Options +FollowSymlinks
RewriteEngine On
RewriteCond %{HTTP_HOST} !^www\.parentdomain\.com
RewriteRule (.*) http://www.parentdomain.com/$1 [R=301,L]

This code goes in the .htaccess file of your parent domain.  This code checks to see if the domain requested contains the parent domain.  If not, then it 301 redirects the request to the parent domain.  This lets the search engines know that you are following the rules and not spamming them with a "Mirror" domain.  We often have to set this in place for clients who had mirror domains.

4) You can also use a .htaccess code in the old sites root level.  It looks like this:

redirect 301 / http://www.newdomain.com

This tells the server to direct all traffic to the new site.
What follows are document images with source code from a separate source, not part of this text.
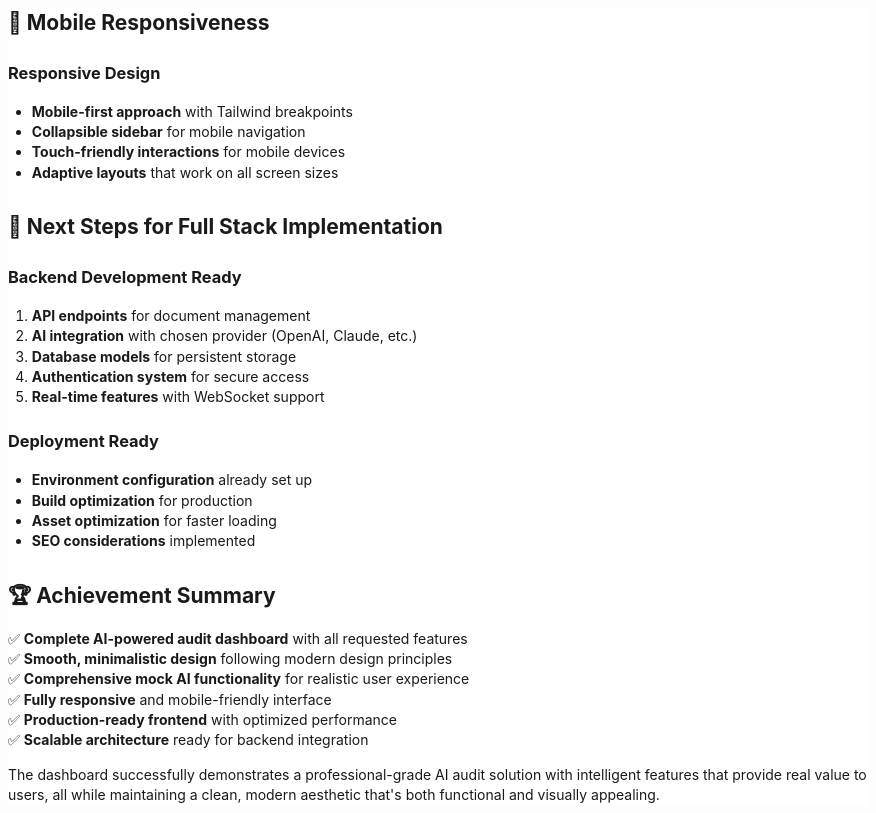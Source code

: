 ## 📱 Mobile Responsiveness

### Responsive Design
- **Mobile-first approach** with Tailwind breakpoints
- **Collapsible sidebar** for mobile navigation
- **Touch-friendly interactions** for mobile devices
- **Adaptive layouts** that work on all screen sizes

## 🎯 Next Steps for Full Stack Implementation

### Backend Development Ready
1. **API endpoints** for document management
2. **AI integration** with chosen provider (OpenAI, Claude, etc.)
3. **Database models** for persistent storage
4. **Authentication system** for secure access
5. **Real-time features** with WebSocket support

### Deployment Ready
- **Environment configuration** already set up
- **Build optimization** for production
- **Asset optimization** for faster loading
- **SEO considerations** implemented

## 🏆 Achievement Summary

✅ **Complete AI-powered audit dashboard** with all requested features  
✅ **Smooth, minimalistic design** following modern design principles  
✅ **Comprehensive mock AI functionality** for realistic user experience  
✅ **Fully responsive** and mobile-friendly interface  
✅ **Production-ready frontend** with optimized performance  
✅ **Scalable architecture** ready for backend integration  

The dashboard successfully demonstrates a professional-grade AI audit solution with intelligent features that provide real value to users, all while maintaining a clean, modern aesthetic that's both functional and visually appealing.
In both number 3 and 4, there will be issues of "broken" files in sub.folders.  For example.

The old url is:
/old/url.html

If someone tries to go to that page, and no file on the new site has the same architecture, then a new site will show an error page.  There are two solutions to this:

1) Set up a custom error page with a site map.  In the error page be sure to include a robots index tag of no cache follow.  In the body of the page, be sure to have links, at least, to your primary pages.  Be sure to tell your server to send all requests with errors to the custom page.
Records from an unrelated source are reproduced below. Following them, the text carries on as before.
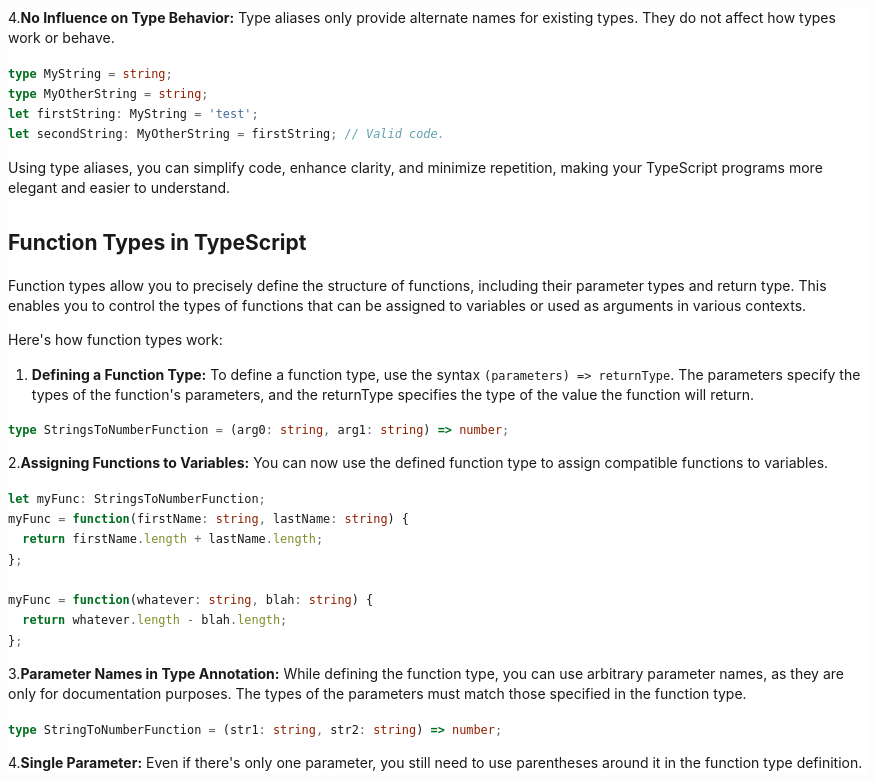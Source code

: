 4.**No Influence on Type Behavior:**
Type aliases only provide alternate names for existing types. They do not affect how types work or behave.

```typescript
type MyString = string;
type MyOtherString = string;
let firstString: MyString = 'test';
let secondString: MyOtherString = firstString; // Valid code.
```

Using type aliases, you can simplify code, enhance clarity, and minimize repetition, making your TypeScript programs more elegant and easier to understand.

## Function Types in TypeScript

Function types allow you to precisely define the structure of functions, including their parameter types and return type. This enables you to control the types of functions that can be assigned to variables or used as arguments in various contexts.

Here's how function types work:

1. **Defining a Function Type:**
To define a function type, use the syntax `(parameters) => returnType`. The parameters specify the types of the function's parameters, and the returnType specifies the type of the value the function will return.

```typescript
type StringsToNumberFunction = (arg0: string, arg1: string) => number;
```

2.**Assigning Functions to Variables:**
You can now use the defined function type to assign compatible functions to variables.

```typescript
let myFunc: StringsToNumberFunction;
myFunc = function(firstName: string, lastName: string) {
  return firstName.length + lastName.length;
};

myFunc = function(whatever: string, blah: string) {
  return whatever.length - blah.length;
};
```

3.**Parameter Names in Type Annotation:**
While defining the function type, you can use arbitrary parameter names, as they are only for documentation purposes. The types of the parameters must match those specified in the function type.

```typescript
type StringToNumberFunction = (str1: string, str2: string) => number;
```

4.**Single Parameter:**
Even if there's only one parameter, you still need to use parentheses around it in the function type definition.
Here is the code that goes into your new sites .htaccess file.

ErrorDocument 400 /error.html
ErrorDocument 401 /error.html
ErrorDocument 403 /error.html
ErrorDocument 404 /error.html
ErrorDocument 500 /error.html

2) You can also set .htaccess redirects for the missing pages.

Redirect 301 /old/url.html http://www.parentdomain/newurl.html

3) Don't worry about it.  Eventually, the search engines will remove the bad links from their cache and people will stop trying to enter your site though the old urls.

*Note: If any of the old site urls are particularly popular and have "deep links" from 3rd party site that you want to redirect to the new site, then do take the time to set up individual redirects.  This will help preserve page rank, as well as link popularity.  Though, a word of caution.  If the old sites link popularity is not relevant to the parent site, you may want to just let them die.